The latest FDA moves sent tobacco shares plunging on Wall Street, dragging down our own BAT Industries, maker of America's second-best selling cigarette. But industry leaders remain relaxed, even complacent, amidst the storm. At yesterday's presentation, board members did not even feel the need to light up to calm their nerves.
Sir Patrick Sheehy, the BAT chairman who next year hands over to Lord Cairns, ex-chief executive of Warburg, has reason to exhale confidence, against the background of a 12 per cent underlying increase in cigarette sales and profits of close to pounds 1.2bn. Despite a scare that the US Justice Department is now getting involved, the political mood has also swung in his direction.
The death of President Clinton's health reforms was merely a precursor to the rightward shift in Congress in last November's elections. That brought in many more friends of the tobacco industry and made it nearly impossible for any generalised curbs on smoking to pass the legislature.
Controls on access to tobacco by children, the route now apparently favoured by Mr Clinton, are unlikely to stir much controversy. Meanwhile, the Castano case has been bogged down in procedural issues. Judging by previous form, the whole matter could take years to resolve.
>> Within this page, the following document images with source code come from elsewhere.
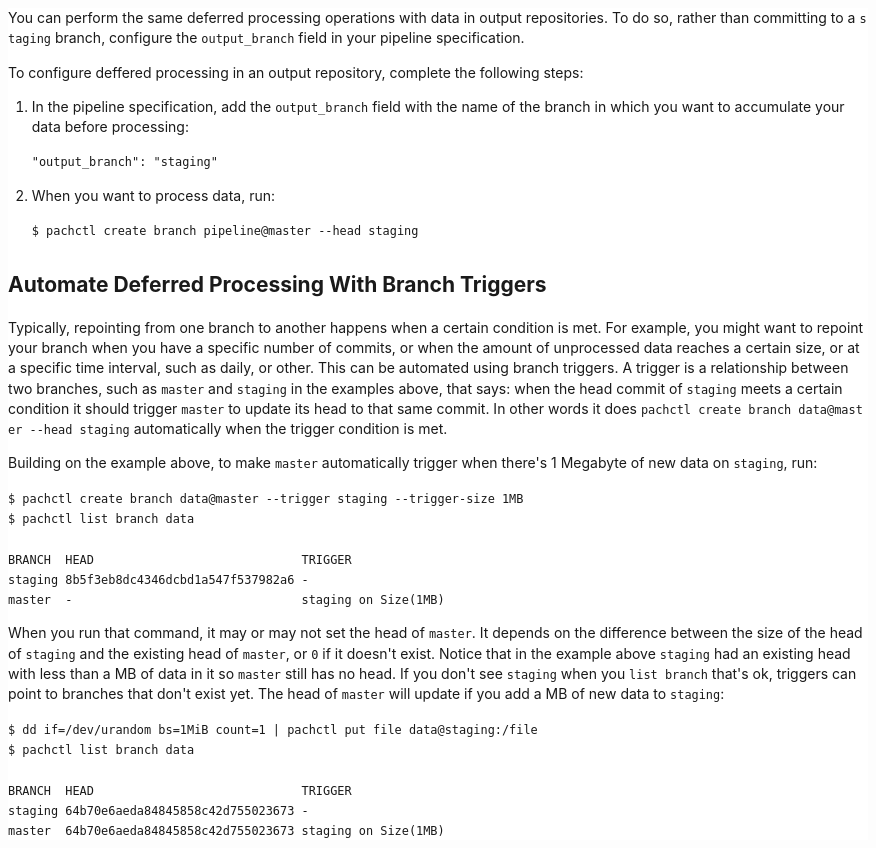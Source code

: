 You can perform the same deferred processing operations with data in output
repositories. To do so, rather than committing to a
`staging` branch, configure the `output_branch` field
in your pipeline specification.

To configure deffered processing in an output repository, complete the
following steps:

1. In the pipeline specification, add the `output_branch` field with
   the name of the branch in which you want to accumulate your data
   before processing:

   ```
   "output_branch": "staging"
   ```

1. When you want to process data, run:

   ```shell
   $ pachctl create branch pipeline@master --head staging
   ```

## Automate Deferred Processing With Branch Triggers

Typically, repointing from one branch to another happens when a certain
condition is met. For example, you might want to repoint your branch when you
have a specific number of commits, or when the amount of unprocessed data
reaches a certain size, or at a specific time interval, such as daily, or
other. This can be automated using branch triggers. A trigger is a relationship
between two branches, such as `master` and `staging` in the examples above,
that says: when the head commit of `staging` meets a certain condition it
should trigger `master` to update its head to that same commit. In other words it
does `pachctl create branch data@master --head staging` automatically when the
trigger condition is met.

Building on the example above, to make `master` automatically trigger when
there's 1 Megabyte of new data on `staging`, run:

```shell
$ pachctl create branch data@master --trigger staging --trigger-size 1MB
$ pachctl list branch data

BRANCH  HEAD                             TRIGGER
staging 8b5f3eb8dc4346dcbd1a547f537982a6 -
master  -                                staging on Size(1MB)
```

When you run that command, it may or may not set the head of `master`.  It depends
on the difference between the size of the head of `staging` and the existing
head of `master`, or `0` if it doesn't exist. Notice that in the example above
`staging` had an existing head with less than a MB of data in it so `master`
still has no head. If you don't see `staging` when you `list branch` that's ok,
triggers can point to branches that don't exist yet. The head of `master` will
update if you add a MB of new data to `staging`:

```shell
$ dd if=/dev/urandom bs=1MiB count=1 | pachctl put file data@staging:/file
$ pachctl list branch data

BRANCH  HEAD                             TRIGGER
staging 64b70e6aeda84845858c42d755023673 -
master  64b70e6aeda84845858c42d755023673 staging on Size(1MB)
```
The tobacco industry has not had to pay a single cent to any claimant in close to 30 years of litigation. American cigarette packets have had warnings about the health risk printed on them since 1972 so, unlike asbestosis, it is more difficult for litigants to claim they did not understand the risks.
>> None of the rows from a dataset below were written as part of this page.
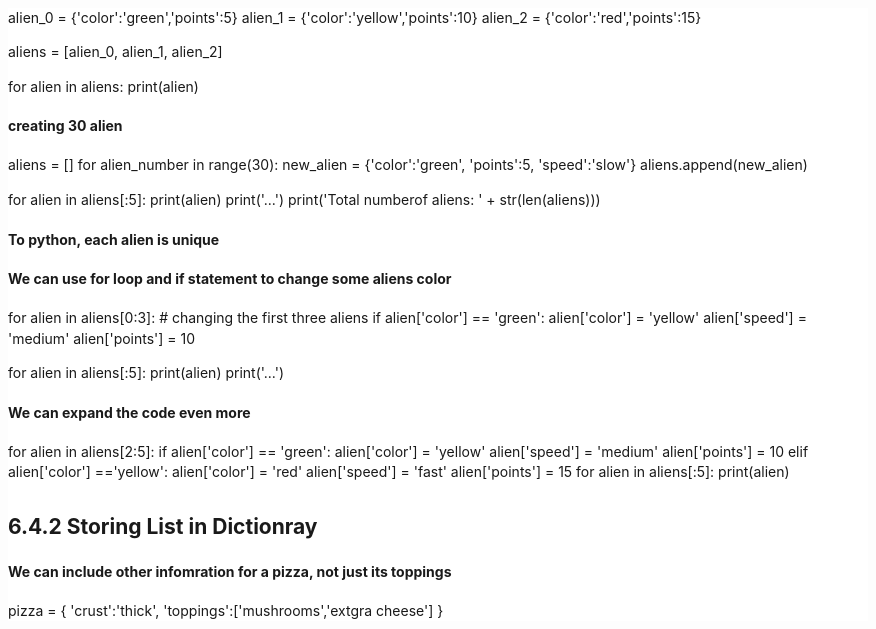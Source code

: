 alien_0 = {'color':'green','points':5}
alien_1 = {'color':'yellow','points':10}
alien_2 = {'color':'red','points':15}

aliens = [alien_0, alien_1, alien_2]

for alien in aliens:
    print(alien)

#### creating 30 alien

aliens = []
for alien_number in range(30):
    new_alien = {'color':'green', 'points':5, 'speed':'slow'}
    aliens.append(new_alien)

for alien in aliens[:5]:
    print(alien)
print('...')
print('Total numberof aliens: ' + str(len(aliens)))

#### To python, each alien is unique
#### We can use for loop and if statement to change some aliens color

for alien in aliens[0:3]: # changing the first three aliens
    if alien['color'] == 'green':
        alien['color'] = 'yellow'
        alien['speed'] = 'medium'
        alien['points'] = 10

for alien in aliens[:5]:
    print(alien)
print('...')
#### We can expand the code even more
for alien in aliens[2:5]: 
    if alien['color'] == 'green':
        alien['color'] = 'yellow'
        alien['speed'] = 'medium'
        alien['points'] = 10
    elif alien['color'] =='yellow':
        alien['color'] = 'red'
        alien['speed'] = 'fast'
        alien['points'] = 15
for alien in aliens[:5]:
    print(alien)

## 6.4.2 Storing List in Dictionray
#### We can include other infomration for a pizza, not just its toppings

pizza = {
    'crust':'thick',
    'toppings':['mushrooms','extgra cheese']
}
BAT is bullet-proof, since it is widely diversified, and even if the US turns from tobacco, the rest of the world is smoking more, a trend the company is ruthlessly exploiting. But remember the quirks of the US justice system, which came close to undoing Lloyd's and may still cause real pain to tobacco companies - though not, it seems, just yet.
Leeson could restore SFO's self-esteem
The Serious Fraud Office has lost what self- confidence it had left after the battering of recent months and the pressure put on its director over the Levitt affair. George Staple no longer smiles. The decision to at least consider interviewing Nick Leeson in a Frankfurt jail is to be applauded.
At last the UK's top prosecuting authority in commercial fraud, which has spent five months supposedly looking into the collapse of the merchant bank, may get to hear from one of the principal players in the Barings affair, which would put it a step ahead of the Bank of England.
Better late than never. Only last week sources close to the office were listing any number of reasons why getting on a plane to Frankfurt would be a bad idea. Perhaps there has been pressure from Westminster.
There are risks attached. In the admittedly unlikely event that Nick Leeson is tried here, he might walk free as others before him have done. That would be, from the SFO's side, a sorry outcome and one far worse than not getting involved at all.
But the upside is there, too. If extradited to the UK, Nick Leeson has already said he will plead guilty to four charges of false accounting and a further unspecified charge. That should be enough to ensure some sort of result, at least, for a prosecutor that has won too few recent high-profile cases.
Whatever the outcome, it would be reassuring if the authority involved in policing the largest financial crimes showed itself to be confident and decisive, rather than risk-averse and seemingly unable to take quick decisions for fear of criticism.